(Source texts of formatted documents)
##############################
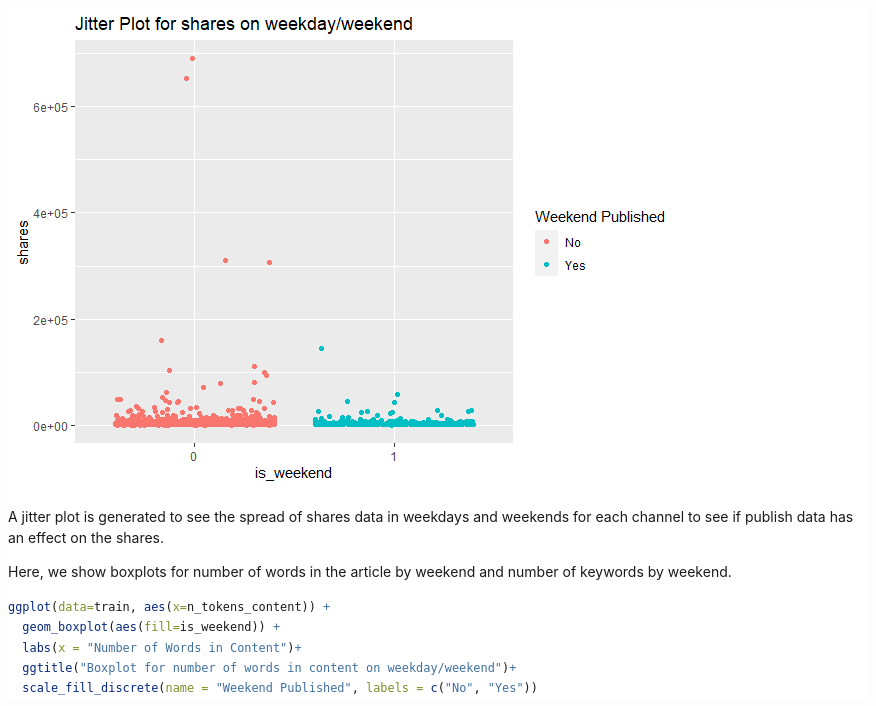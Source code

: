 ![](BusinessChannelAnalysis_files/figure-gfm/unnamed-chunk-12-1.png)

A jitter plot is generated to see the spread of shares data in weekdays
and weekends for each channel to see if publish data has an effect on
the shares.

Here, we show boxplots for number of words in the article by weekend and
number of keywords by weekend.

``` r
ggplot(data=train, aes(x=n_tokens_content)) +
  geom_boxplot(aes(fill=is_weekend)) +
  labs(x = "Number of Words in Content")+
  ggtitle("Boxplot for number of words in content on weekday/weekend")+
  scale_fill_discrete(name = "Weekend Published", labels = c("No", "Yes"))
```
##############################
• _Work task_: Could you filter the entries above for lines holding the string "data" and copy them?

• _Exercise response_:
A jitter plot is generated to see the spread of shares data in weekdays
and weekends for each channel to see if publish data has an effect on
ggplot(data=train, aes(x=n_tokens_content)) +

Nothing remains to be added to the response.